___ Information given
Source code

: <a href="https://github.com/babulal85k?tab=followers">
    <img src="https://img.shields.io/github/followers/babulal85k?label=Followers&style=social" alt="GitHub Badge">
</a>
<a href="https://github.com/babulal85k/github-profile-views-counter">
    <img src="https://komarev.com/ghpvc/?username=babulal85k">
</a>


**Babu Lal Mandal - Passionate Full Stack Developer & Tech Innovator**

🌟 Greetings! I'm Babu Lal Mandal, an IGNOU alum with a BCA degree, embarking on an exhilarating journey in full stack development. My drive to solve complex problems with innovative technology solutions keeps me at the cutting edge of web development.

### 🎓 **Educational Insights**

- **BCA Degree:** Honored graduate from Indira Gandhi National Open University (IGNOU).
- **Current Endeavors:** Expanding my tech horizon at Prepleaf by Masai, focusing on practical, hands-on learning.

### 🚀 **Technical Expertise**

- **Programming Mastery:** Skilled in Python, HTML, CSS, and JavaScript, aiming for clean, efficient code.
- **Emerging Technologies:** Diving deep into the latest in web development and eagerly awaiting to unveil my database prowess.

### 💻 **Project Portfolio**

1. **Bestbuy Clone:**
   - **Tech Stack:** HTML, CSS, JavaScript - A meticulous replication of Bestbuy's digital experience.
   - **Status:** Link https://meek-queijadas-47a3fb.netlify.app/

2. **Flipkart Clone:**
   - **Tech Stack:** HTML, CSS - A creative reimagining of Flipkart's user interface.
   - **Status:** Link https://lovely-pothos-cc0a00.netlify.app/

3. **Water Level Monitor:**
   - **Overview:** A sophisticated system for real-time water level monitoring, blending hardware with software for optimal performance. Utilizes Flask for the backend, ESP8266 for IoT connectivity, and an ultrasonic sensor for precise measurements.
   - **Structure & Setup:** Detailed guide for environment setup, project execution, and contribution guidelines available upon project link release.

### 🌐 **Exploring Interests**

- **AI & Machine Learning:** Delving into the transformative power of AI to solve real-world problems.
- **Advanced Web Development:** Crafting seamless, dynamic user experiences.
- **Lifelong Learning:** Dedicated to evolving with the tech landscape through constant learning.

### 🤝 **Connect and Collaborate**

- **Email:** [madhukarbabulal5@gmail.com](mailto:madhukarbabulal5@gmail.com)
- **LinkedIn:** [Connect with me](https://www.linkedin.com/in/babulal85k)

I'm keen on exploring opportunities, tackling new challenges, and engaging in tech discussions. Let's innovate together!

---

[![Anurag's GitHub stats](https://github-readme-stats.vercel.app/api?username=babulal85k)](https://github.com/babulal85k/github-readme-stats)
______
What you are asked to do >> Repeat the listing above in full, word for word.

Answer box >>
Source code

: <a href="https://github.com/babulal85k?tab=followers">
    <img src="https://img.shields.io/github/followers/babulal85k?label=Followers&style=social" alt="GitHub Badge">
</a>
<a href="https://github.com/babulal85k/github-profile-views-counter">
    <img src="https://komarev.com/ghpvc/?username=babulal85k">
</a>


**Babu Lal Mandal - Passionate Full Stack Developer & Tech Innovator**

🌟 Greetings! I'm Babu Lal Mandal, an IGNOU alum with a BCA degree, embarking on an exhilarating journey in full stack development. My drive to solve complex problems with innovative technology solutions keeps me at the cutting edge of web development.

### 🎓 **Educational Insights**

- **BCA Degree:** Honored graduate from Indira Gandhi National Open University (IGNOU).
- **Current Endeavors:** Expanding my tech horizon at Prepleaf by Masai, focusing on practical, hands-on learning.

### 🚀 **Technical Expertise**

- **Programming Mastery:** Skilled in Python, HTML, CSS, and JavaScript, aiming for clean, efficient code.
- **Emerging Technologies:** Diving deep into the latest in web development and eagerly awaiting to unveil my database prowess.

### 💻 **Project Portfolio**

1. **Bestbuy Clone:**
   - **Tech Stack:** HTML, CSS, JavaScript - A meticulous replication of Bestbuy's digital experience.
   - **Status:** Link https://meek-queijadas-47a3fb.netlify.app/

2. **Flipkart Clone:**
   - **Tech Stack:** HTML, CSS - A creative reimagining of Flipkart's user interface.
   - **Status:** Link https://lovely-pothos-cc0a00.netlify.app/

3. **Water Level Monitor:**
   - **Overview:** A sophisticated system for real-time water level monitoring, blending hardware with software for optimal performance. Utilizes Flask for the backend, ESP8266 for IoT connectivity, and an ultrasonic sensor for precise measurements.
   - **Structure & Setup:** Detailed guide for environment setup, project execution, and contribution guidelines available upon project link release.

### 🌐 **Exploring Interests**

- **AI & Machine Learning:** Delving into the transformative power of AI to solve real-world problems.
- **Advanced Web Development:** Crafting seamless, dynamic user experiences.
- **Lifelong Learning:** Dedicated to evolving with the tech landscape through constant learning.

### 🤝 **Connect and Collaborate**

- **Email:** [madhukarbabulal5@gmail.com](mailto:madhukarbabulal5@gmail.com)
- **LinkedIn:** [Connect with me](https://www.linkedin.com/in/babulal85k)

I'm keen on exploring opportunities, tackling new challenges, and engaging in tech discussions. Let's innovate together!

---

[![Anurag's GitHub stats](https://github-readme-stats.vercel.app/api?username=babulal85k)](https://github.com/babulal85k/github-readme-stats)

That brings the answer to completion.